--- SUPPLIED DATA ---

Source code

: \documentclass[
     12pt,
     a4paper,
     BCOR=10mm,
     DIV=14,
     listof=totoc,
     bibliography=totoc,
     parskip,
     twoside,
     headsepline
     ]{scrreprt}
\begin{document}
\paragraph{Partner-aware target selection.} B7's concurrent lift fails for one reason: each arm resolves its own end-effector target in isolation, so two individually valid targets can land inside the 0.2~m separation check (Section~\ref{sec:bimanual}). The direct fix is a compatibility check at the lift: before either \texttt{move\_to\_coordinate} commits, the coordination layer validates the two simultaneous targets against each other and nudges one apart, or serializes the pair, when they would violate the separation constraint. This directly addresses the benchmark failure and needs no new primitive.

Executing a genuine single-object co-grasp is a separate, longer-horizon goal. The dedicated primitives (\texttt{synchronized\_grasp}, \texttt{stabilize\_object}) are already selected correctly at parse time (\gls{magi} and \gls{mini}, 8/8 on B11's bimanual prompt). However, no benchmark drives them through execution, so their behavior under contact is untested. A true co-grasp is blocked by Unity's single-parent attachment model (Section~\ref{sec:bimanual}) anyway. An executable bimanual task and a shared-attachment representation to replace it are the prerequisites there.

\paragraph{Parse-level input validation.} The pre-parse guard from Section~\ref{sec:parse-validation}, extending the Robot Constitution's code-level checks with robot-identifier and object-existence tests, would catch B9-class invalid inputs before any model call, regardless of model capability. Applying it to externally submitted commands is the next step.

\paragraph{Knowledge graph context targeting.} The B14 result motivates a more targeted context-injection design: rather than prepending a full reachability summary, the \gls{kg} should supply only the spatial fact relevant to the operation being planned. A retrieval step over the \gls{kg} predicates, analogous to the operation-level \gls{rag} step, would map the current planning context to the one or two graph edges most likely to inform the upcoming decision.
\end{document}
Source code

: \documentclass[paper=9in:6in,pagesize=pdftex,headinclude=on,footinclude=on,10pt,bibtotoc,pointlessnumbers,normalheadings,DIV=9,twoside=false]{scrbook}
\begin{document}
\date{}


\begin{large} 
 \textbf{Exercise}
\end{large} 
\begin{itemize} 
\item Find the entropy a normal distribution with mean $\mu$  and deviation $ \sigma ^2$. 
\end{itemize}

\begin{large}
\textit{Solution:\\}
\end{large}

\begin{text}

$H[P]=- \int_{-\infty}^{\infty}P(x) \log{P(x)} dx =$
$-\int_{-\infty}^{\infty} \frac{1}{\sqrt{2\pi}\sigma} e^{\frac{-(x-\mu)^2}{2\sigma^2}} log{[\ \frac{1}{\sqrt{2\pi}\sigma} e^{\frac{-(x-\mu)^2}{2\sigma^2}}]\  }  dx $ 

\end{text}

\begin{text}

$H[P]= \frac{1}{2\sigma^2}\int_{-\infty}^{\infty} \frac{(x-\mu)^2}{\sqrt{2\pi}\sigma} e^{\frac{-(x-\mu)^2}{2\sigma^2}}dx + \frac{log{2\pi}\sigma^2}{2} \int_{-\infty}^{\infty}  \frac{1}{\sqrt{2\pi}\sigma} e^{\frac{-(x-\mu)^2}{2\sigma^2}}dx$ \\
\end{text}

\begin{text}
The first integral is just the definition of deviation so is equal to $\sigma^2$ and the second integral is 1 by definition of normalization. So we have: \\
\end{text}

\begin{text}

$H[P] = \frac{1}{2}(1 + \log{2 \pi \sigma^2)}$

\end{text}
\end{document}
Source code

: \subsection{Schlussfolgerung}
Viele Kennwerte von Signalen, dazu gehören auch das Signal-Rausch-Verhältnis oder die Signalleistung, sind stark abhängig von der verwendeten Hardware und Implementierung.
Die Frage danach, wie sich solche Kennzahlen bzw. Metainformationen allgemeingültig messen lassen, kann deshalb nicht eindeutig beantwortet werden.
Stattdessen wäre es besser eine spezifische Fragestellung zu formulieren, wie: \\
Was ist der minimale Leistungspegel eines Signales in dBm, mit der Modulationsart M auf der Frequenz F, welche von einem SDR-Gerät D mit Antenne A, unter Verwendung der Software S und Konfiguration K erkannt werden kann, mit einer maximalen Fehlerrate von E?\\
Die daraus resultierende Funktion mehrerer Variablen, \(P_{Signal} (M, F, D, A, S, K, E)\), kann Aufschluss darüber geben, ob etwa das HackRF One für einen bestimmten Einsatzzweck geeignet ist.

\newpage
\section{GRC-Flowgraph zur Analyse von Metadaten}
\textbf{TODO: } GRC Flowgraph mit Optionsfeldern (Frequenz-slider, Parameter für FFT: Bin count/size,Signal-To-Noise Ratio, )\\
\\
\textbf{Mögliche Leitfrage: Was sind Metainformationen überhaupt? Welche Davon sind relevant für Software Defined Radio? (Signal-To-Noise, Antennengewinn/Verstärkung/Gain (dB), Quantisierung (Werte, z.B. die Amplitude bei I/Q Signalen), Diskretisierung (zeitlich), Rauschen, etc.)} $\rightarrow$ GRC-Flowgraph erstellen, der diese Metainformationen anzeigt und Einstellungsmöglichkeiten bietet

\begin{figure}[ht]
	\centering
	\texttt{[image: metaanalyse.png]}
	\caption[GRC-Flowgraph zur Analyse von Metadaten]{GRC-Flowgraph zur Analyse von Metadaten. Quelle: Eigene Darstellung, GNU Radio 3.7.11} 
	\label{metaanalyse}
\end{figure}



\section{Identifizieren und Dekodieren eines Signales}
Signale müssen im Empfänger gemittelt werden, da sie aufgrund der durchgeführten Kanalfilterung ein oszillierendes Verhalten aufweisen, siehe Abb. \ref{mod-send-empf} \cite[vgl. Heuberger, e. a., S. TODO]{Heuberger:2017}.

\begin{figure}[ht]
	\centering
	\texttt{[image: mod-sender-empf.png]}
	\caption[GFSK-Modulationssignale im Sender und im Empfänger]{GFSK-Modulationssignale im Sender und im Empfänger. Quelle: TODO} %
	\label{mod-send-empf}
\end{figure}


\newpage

---

§ **REQUIRED WORK**:
Could you restate every entry above word for word?

§ **RESULT BELOW**:
Source code

: \documentclass[
     12pt,
     a4paper,
     BCOR=10mm,
     DIV=14,
     listof=totoc,
     bibliography=totoc,
     parskip,
     twoside,
     headsepline
     ]{scrreprt}
\begin{document}
\paragraph{Partner-aware target selection.} B7's concurrent lift fails for one reason: each arm resolves its own end-effector target in isolation, so two individually valid targets can land inside the 0.2~m separation check (Section~\ref{sec:bimanual}). The direct fix is a compatibility check at the lift: before either \texttt{move\_to\_coordinate} commits, the coordination layer validates the two simultaneous targets against each other and nudges one apart, or serializes the pair, when they would violate the separation constraint. This directly addresses the benchmark failure and needs no new primitive.

Executing a genuine single-object co-grasp is a separate, longer-horizon goal. The dedicated primitives (\texttt{synchronized\_grasp}, \texttt{stabilize\_object}) are already selected correctly at parse time (\gls{magi} and \gls{mini}, 8/8 on B11's bimanual prompt). However, no benchmark drives them through execution, so their behavior under contact is untested. A true co-grasp is blocked by Unity's single-parent attachment model (Section~\ref{sec:bimanual}) anyway. An executable bimanual task and a shared-attachment representation to replace it are the prerequisites there.

\paragraph{Parse-level input validation.} The pre-parse guard from Section~\ref{sec:parse-validation}, extending the Robot Constitution's code-level checks with robot-identifier and object-existence tests, would catch B9-class invalid inputs before any model call, regardless of model capability. Applying it to externally submitted commands is the next step.

\paragraph{Knowledge graph context targeting.} The B14 result motivates a more targeted context-injection design: rather than prepending a full reachability summary, the \gls{kg} should supply only the spatial fact relevant to the operation being planned. A retrieval step over the \gls{kg} predicates, analogous to the operation-level \gls{rag} step, would map the current planning context to the one or two graph edges most likely to inform the upcoming decision.
\end{document}
Source code

: \documentclass[paper=9in:6in,pagesize=pdftex,headinclude=on,footinclude=on,10pt,bibtotoc,pointlessnumbers,normalheadings,DIV=9,twoside=false]{scrbook}
\begin{document}
\date{}


\begin{large} 
 \textbf{Exercise}
\end{large} 
\begin{itemize} 
\item Find the entropy a normal distribution with mean $\mu$  and deviation $ \sigma ^2$. 
\end{itemize}

\begin{large}
\textit{Solution:\\}
\end{large}

\begin{text}

$H[P]=- \int_{-\infty}^{\infty}P(x) \log{P(x)} dx =$
$-\int_{-\infty}^{\infty} \frac{1}{\sqrt{2\pi}\sigma} e^{\frac{-(x-\mu)^2}{2\sigma^2}} log{[\ \frac{1}{\sqrt{2\pi}\sigma} e^{\frac{-(x-\mu)^2}{2\sigma^2}}]\  }  dx $ 

\end{text}

\begin{text}

$H[P]= \frac{1}{2\sigma^2}\int_{-\infty}^{\infty} \frac{(x-\mu)^2}{\sqrt{2\pi}\sigma} e^{\frac{-(x-\mu)^2}{2\sigma^2}}dx + \frac{log{2\pi}\sigma^2}{2} \int_{-\infty}^{\infty}  \frac{1}{\sqrt{2\pi}\sigma} e^{\frac{-(x-\mu)^2}{2\sigma^2}}dx$ \\
\end{text}

\begin{text}
The first integral is just the definition of deviation so is equal to $\sigma^2$ and the second integral is 1 by definition of normalization. So we have: \\
\end{text}

\begin{text}

$H[P] = \frac{1}{2}(1 + \log{2 \pi \sigma^2)}$

\end{text}
\end{document}
Source code

: \subsection{Schlussfolgerung}
Viele Kennwerte von Signalen, dazu gehören auch das Signal-Rausch-Verhältnis oder die Signalleistung, sind stark abhängig von der verwendeten Hardware und Implementierung.
Die Frage danach, wie sich solche Kennzahlen bzw. Metainformationen allgemeingültig messen lassen, kann deshalb nicht eindeutig beantwortet werden.
Stattdessen wäre es besser eine spezifische Fragestellung zu formulieren, wie: \\
Was ist der minimale Leistungspegel eines Signales in dBm, mit der Modulationsart M auf der Frequenz F, welche von einem SDR-Gerät D mit Antenne A, unter Verwendung der Software S und Konfiguration K erkannt werden kann, mit einer maximalen Fehlerrate von E?\\
Die daraus resultierende Funktion mehrerer Variablen, \(P_{Signal} (M, F, D, A, S, K, E)\), kann Aufschluss darüber geben, ob etwa das HackRF One für einen bestimmten Einsatzzweck geeignet ist.

\newpage
\section{GRC-Flowgraph zur Analyse von Metadaten}
\textbf{TODO: } GRC Flowgraph mit Optionsfeldern (Frequenz-slider, Parameter für FFT: Bin count/size,Signal-To-Noise Ratio, )\\
\\
\textbf{Mögliche Leitfrage: Was sind Metainformationen überhaupt? Welche Davon sind relevant für Software Defined Radio? (Signal-To-Noise, Antennengewinn/Verstärkung/Gain (dB), Quantisierung (Werte, z.B. die Amplitude bei I/Q Signalen), Diskretisierung (zeitlich), Rauschen, etc.)} $\rightarrow$ GRC-Flowgraph erstellen, der diese Metainformationen anzeigt und Einstellungsmöglichkeiten bietet

\begin{figure}[ht]
	\centering
	\texttt{[image: metaanalyse.png]}
	\caption[GRC-Flowgraph zur Analyse von Metadaten]{GRC-Flowgraph zur Analyse von Metadaten. Quelle: Eigene Darstellung, GNU Radio 3.7.11} 
	\label{metaanalyse}
\end{figure}



\section{Identifizieren und Dekodieren eines Signales}
Signale müssen im Empfänger gemittelt werden, da sie aufgrund der durchgeführten Kanalfilterung ein oszillierendes Verhalten aufweisen, siehe Abb. \ref{mod-send-empf} \cite[vgl. Heuberger, e. a., S. TODO]{Heuberger:2017}.

\begin{figure}[ht]
	\centering
	\texttt{[image: mod-sender-empf.png]}
	\caption[GFSK-Modulationssignale im Sender und im Empfänger]{GFSK-Modulationssignale im Sender und im Empfänger. Quelle: TODO} %
	\label{mod-send-empf}
\end{figure}


\newpage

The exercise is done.